The relapse rate at 1 year was about 57% in the children who discontinued methotrexate at 6 months, which was not significantly different from the rate of 56% in the group that prolonged methotrexate for 12 months. The median relapse-free intervals were 21 months and 23 months, respectively—a difference that also was not significant, the investigators said (JAMA 2010;303:1266–73). These findings were consistent across all subtypes of JIA, they added.

“Our data are of general relevance because many chronic inflammatory diseases regularly take a relapsing course,” including rheumatoid arthritis, inflammatory bowel disease, and pediatric autoimmune hepatitis, Dr. Foell and his associates noted.

“In clinical practice, physicians are frequently faced with the question of what to do with patients who are clinically well after induction of remission. Physicians have to decide whether continuation of drug therapy is meaningful, because it may maintain inactive disease and induce a more stable remission” but also is likely to induce more adverse effects, they said.
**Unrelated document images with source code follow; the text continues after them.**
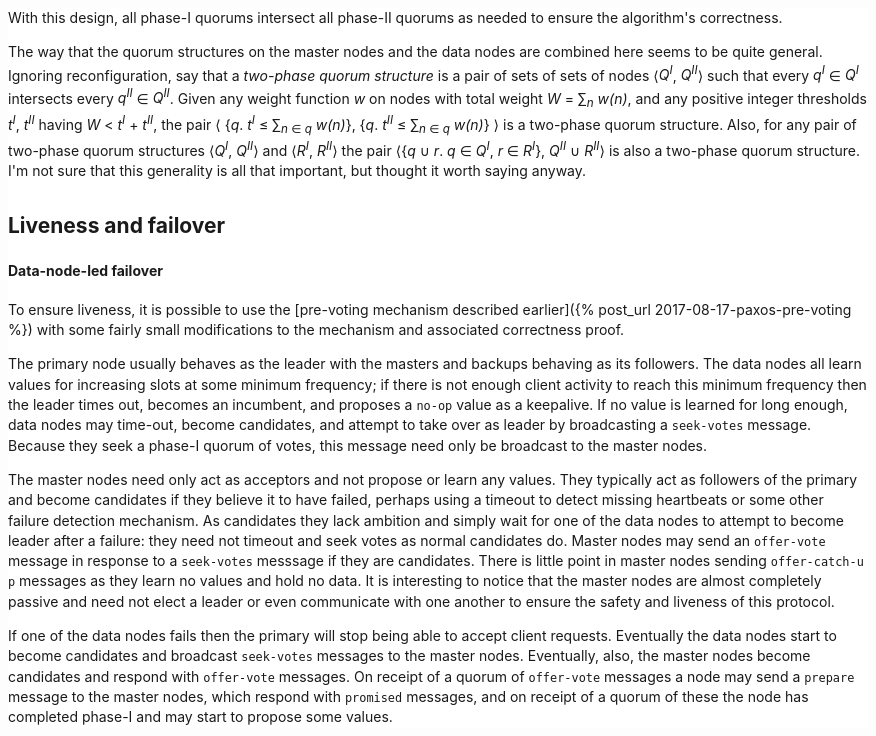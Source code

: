 With this design, all phase-I quorums intersect all phase-II quorums as needed
to ensure the algorithm's correctness.

The way that the quorum structures on the master nodes and the data nodes are
combined here seems to be quite general. Ignoring reconfiguration, say that a
_two-phase quorum structure_ is a pair of sets of sets of nodes
&#10216;_Q<sup>I</sup>_, _Q<sup>II</sup>_&#10217; such that every
_q<sup>I</sup>_ &isin; _Q<sup>I</sup>_ intersects every _q<sup>II</sup>_ &isin;
_Q<sup>II</sup>_. Given any weight function _w_ on nodes with total weight _W_
= &sum;<sub>_n_</sub> _w(n)_, and any positive integer thresholds
_t<sup>I</sup>_, _t<sup>II</sup>_ having _W_ &lt; _t<sup>I</sup>_ +
_t<sup>II</sup>_, the pair &#10216; {_q_.  _t<sup>I</sup>_ &le; &sum;<sub>_n_
&isin; _q_</sub> _w(n)_}, {_q_. _t<sup>II</sup>_ &le; &sum;<sub>_n_ &isin;
_q_</sub> _w(n)_} &#10217; is a two-phase quorum structure. Also, for any pair
of two-phase quorum structures &#10216;_Q<sup>I</sup>_,
_Q<sup>II</sup>_&#10217; and &#10216;_R<sup>I</sup>_, _R<sup>II</sup>_&#10217;
the pair &#10216;{_q_ &#8746; _r_. _q_ &isin; _Q<sup>I</sup>_, _r_ &isin;
_R<sup>I</sup>_}, _Q<sup>II</sup>_ &#8746; _R<sup>II</sup>_&#10217; is also a
two-phase quorum structure. I'm not sure that this generality is all that
important, but thought it worth saying anyway.

## Liveness and failover

#### Data-node-led failover

To ensure liveness, it is possible to use the [pre-voting mechanism described
earlier]({% post_url 2017-08-17-paxos-pre-voting %}) with some fairly small
modifications to the mechanism and associated correctness proof.

The primary node usually behaves as the leader with the masters and backups
behaving as its followers. The data nodes all learn values for increasing slots
at some minimum frequency; if there is not enough client activity to reach this
minimum frequency then the leader times out, becomes an incumbent, and proposes
a `no-op` value as a keepalive.  If no value is learned for long enough, data
nodes may time-out, become candidates, and attempt to take over as leader by
broadcasting a `seek-votes` message.  Because they seek a phase-I quorum of
votes, this message need only be broadcast to the master nodes.

The master nodes need only act as acceptors and not propose or learn any
values. They typically act as followers of the primary and become candidates if
they believe it to have failed, perhaps using a timeout to detect missing
heartbeats or some other failure detection mechanism. As candidates they lack
ambition and simply wait for one of the data nodes to attempt to become leader
after a failure: they need not timeout and seek votes as normal candidates do.
Master nodes may send an `offer-vote` message in response to a `seek-votes`
messsage if they are candidates.  There is little point in master nodes sending
`offer-catch-up` messages as they learn no values and hold no data. It is
interesting to notice that the master nodes are almost completely passive and
need not elect a leader or even communicate with one another to ensure the
safety and liveness of this protocol.

If one of the data nodes fails then the primary will stop being able to accept
client requests. Eventually the data nodes start to become candidates and
broadcast `seek-votes` messages to the master nodes. Eventually, also, the
master nodes become candidates and respond with `offer-vote` messages. On
receipt of a quorum of `offer-vote` messages a node may send a `prepare`
message to the master nodes, which respond with `promised` messages, and on
receipt of a quorum of these the node has completed phase-I and may start to
propose some values.
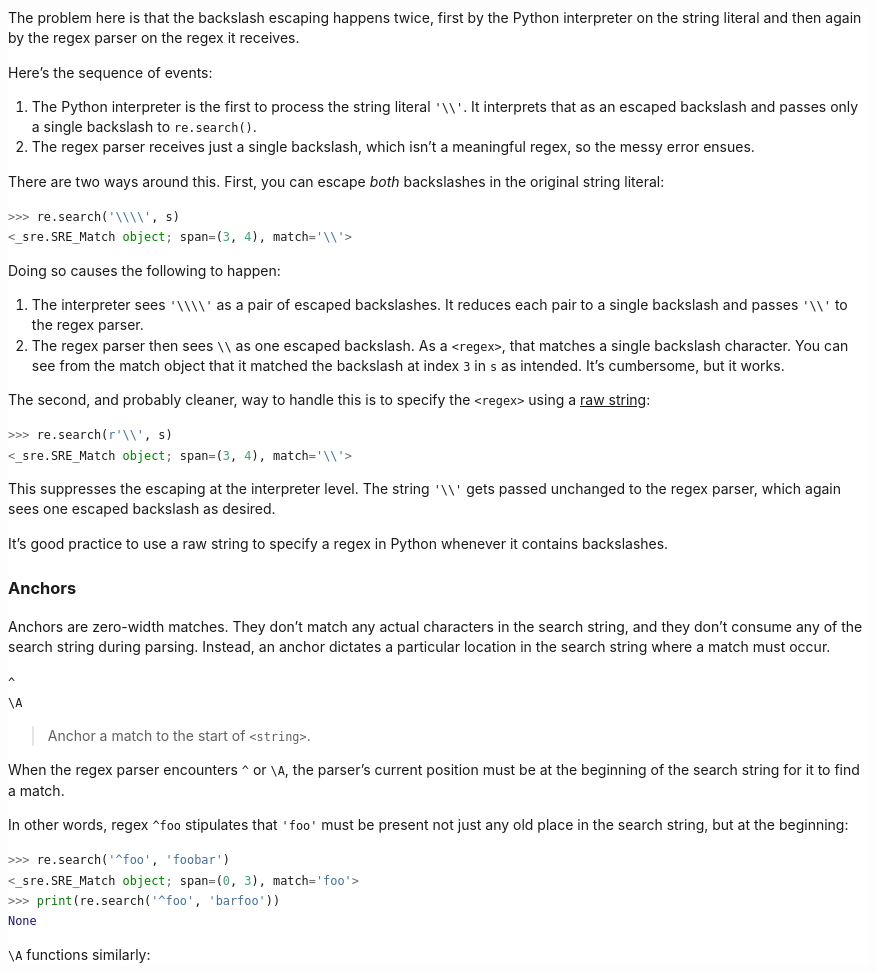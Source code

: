 The problem here is that the backslash escaping happens twice, first by the Python interpreter on the string literal and then again by the regex parser on the regex it receives.

Here’s the sequence of events:

1.  The Python interpreter is the first to process the string literal  `'\\'`. It interprets that as an escaped backslash and passes only a single backslash to  `re.search()`.
2.  The regex parser receives just a single backslash, which isn’t a meaningful regex, so the messy error ensues.

There are two ways around this. First, you can escape  _both_  backslashes in the original string literal:

```python
>>> re.search('\\\\', s)
<_sre.SRE_Match object; span=(3, 4), match='\\'>
```
Doing so causes the following to happen:

1.  The interpreter sees  `'\\\\'`  as a pair of escaped backslashes. It reduces each pair to a single backslash and passes  `'\\'`  to the regex parser.
2.  The regex parser then sees  `\\`  as one escaped backslash. As a  `<regex>`, that matches a single backslash character. You can see from the match object that it matched the backslash at index  `3`  in  `s`  as intended. It’s cumbersome, but it works.

The second, and probably cleaner, way to handle this is to specify the  `<regex>`  using a  [raw string](raw-strings.md):

```python
>>> re.search(r'\\', s)
<_sre.SRE_Match object; span=(3, 4), match='\\'>
```
This suppresses the escaping at the interpreter level. The string  `'\\'`  gets passed unchanged to the regex parser, which again sees one escaped backslash as desired.

It’s good practice to use a raw string to specify a regex in Python whenever it contains backslashes.



### Anchors
Anchors are zero-width matches. They don’t match any actual characters in the search string, and they don’t consume any of the search string during parsing. Instead, an anchor dictates a particular location in the search string where a match must occur.

`^`  
`\A`

> Anchor a match to the start of  `<string>`.

When the regex parser encounters  `^`  or  `\A`, the parser’s current position must be at the beginning of the search string for it to find a match.

In other words, regex  `^foo`  stipulates that  `'foo'`  must be present not just any old place in the search string, but at the beginning:

```python
>>> re.search('^foo', 'foobar')
<_sre.SRE_Match object; span=(0, 3), match='foo'>
>>> print(re.search('^foo', 'barfoo'))
None
```
`\A`  functions similarly:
The investigators found that serum concentrations of myeloid-related proteins 8 and 14 helped identify which patients in remission had subclinical disease activity and were at risk for relapse. Study subjects with levels less than 690 ng/mL were unlikely to have a disease flare during follow-up, whereas those with higher levels were at increased risk.
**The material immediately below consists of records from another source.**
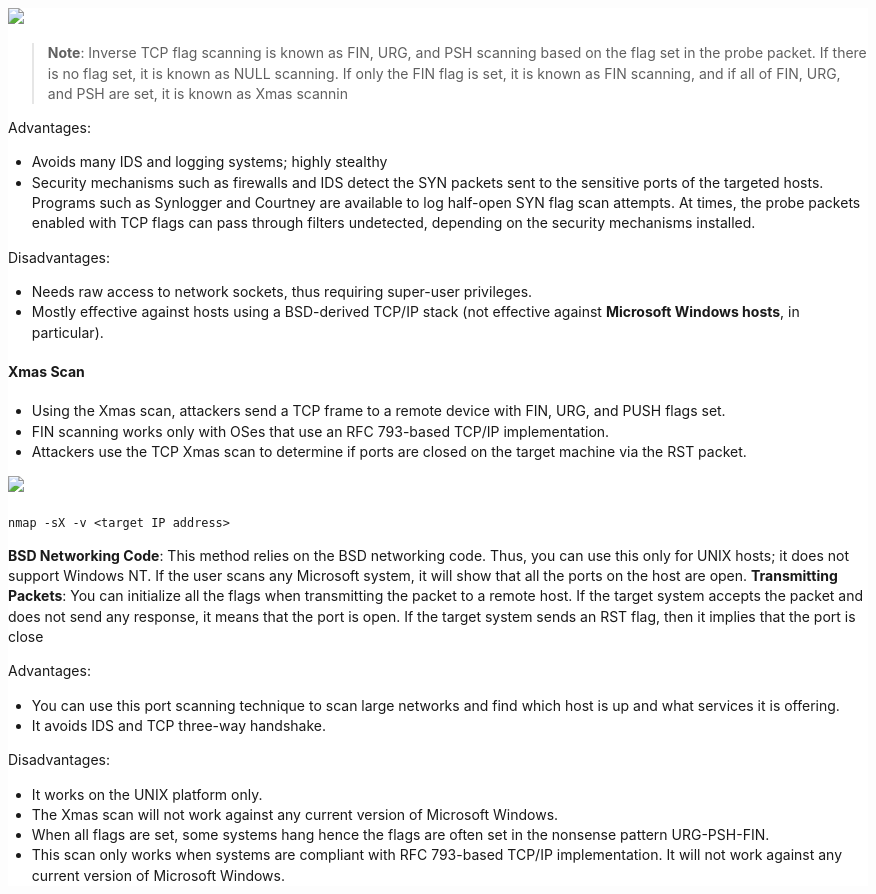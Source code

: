 ![](<../../.gitbook/assets/image (30).png>)

> **Note**: Inverse TCP flag scanning is known as FIN, URG, and PSH scanning based on the flag set in the probe packet. If there is no flag set, it is known as NULL scanning. If only the FIN flag is set, it is known as FIN scanning, and if all of FIN, URG, and PSH are set, it is known as Xmas scannin

Advantages:

* Avoids many IDS and logging systems; highly stealthy
* Security mechanisms such as firewalls and IDS detect the SYN packets sent to the sensitive ports of the targeted hosts. Programs such as Synlogger and Courtney are available to log half-open SYN flag scan attempts. At times, the probe packets enabled with TCP flags can pass through filters undetected, depending on the security mechanisms installed.

Disadvantages:

* Needs raw access to network sockets, thus requiring super-user privileges.
* Mostly effective against hosts using a BSD-derived TCP/IP stack (not effective against **Microsoft Windows hosts**, in particular).

#### Xmas Scan

* Using the Xmas scan, attackers send a TCP frame to a remote device with FIN, URG, and PUSH flags set.
* FIN scanning works only with OSes that use an RFC 793-based TCP/IP implementation.
* Attackers use the TCP Xmas scan to determine if ports are closed on the target machine via the RST packet.&#x20;

![](<../../.gitbook/assets/image (48).png>)

```
nmap -sX -v <target IP address>
```

**BSD Networking Code**: This method relies on the BSD networking code. Thus, you can use this only for UNIX hosts; it does not support Windows NT. If the user scans any Microsoft system, it will show that all the ports on the host are open. **Transmitting Packets**: You can initialize all the flags when transmitting the packet to a remote host. If the target system accepts the packet and does not send any response, it means that the port is open. If the target system sends an RST flag, then it implies that the port is close

Advantages:

* You can use this port scanning technique to scan large networks and find which host is up and what services it is offering.
* It avoids IDS and TCP three-way handshake.

Disadvantages:

* It works on the UNIX platform only.
* The Xmas scan will not work against any current version of Microsoft Windows.
* When all flags are set, some systems hang hence the flags are often set in the nonsense pattern URG-PSH-FIN.
* This scan only works when systems are compliant with RFC 793-based TCP/IP implementation. It will not work against any current version of Microsoft Windows.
This finding suggests that relapses after methotrexate is withdrawn result from a local disease process that has not been completely resolved by the therapy, even though the clinical impression and standard laboratory testing both indicate that there is remission, Dr. Foell and his colleagues added.

Disclosures: This study was supported by the Paediatric Rheumatology International Trials Organization, a nonprofit group, and the Deutsche Rheuma-Liga. Wyeth Pharmaceuticals funded the patients' insurance in Germany. No other potential financial conflicts of interest were reported.

My Take

When Can We Stop Methotrexate?

The most common question posed by the parents of a child with JIA who has “gone into remission” has always been, “When can we stop giving these drugs?” Any parent who has read the list of warnings and side effects included on the methotrexate package insert is understandably anxious to discontinue therapy. Findings from the research by Dr. Foell and his associates begin to answer this question. When all the patients who were diagnosed as having JIA were randomly mixed, researchers found no difference in the rate of recurrence when therapy was continued for either 6 or 12 months after remission. The significance of this interesting finding is unclear. Although the treatment groups were balanced for JIA subtypes, the researchers do not discuss which subtypes the children who flared belonged to. The investigators clearly state in the methods section that “biased results due to differences between JIA subtypes were excluded by Cox models.” However, because the subtypes were evenly balanced between the two groups, this provides no information about which subgroups were most at risk.

 

 

Experienced pediatric rheumatologists have long been aware that the risk of recurrence is much higher for psoriatic arthritis and polyarthritis with a positive rheumatoid factor than for other subgroups. Unfortunately, the results for these subgroups are not separately reported. With the dramatic responses we now see with the newer biologic therapies, the questions of how and when to stop therapy become even more important.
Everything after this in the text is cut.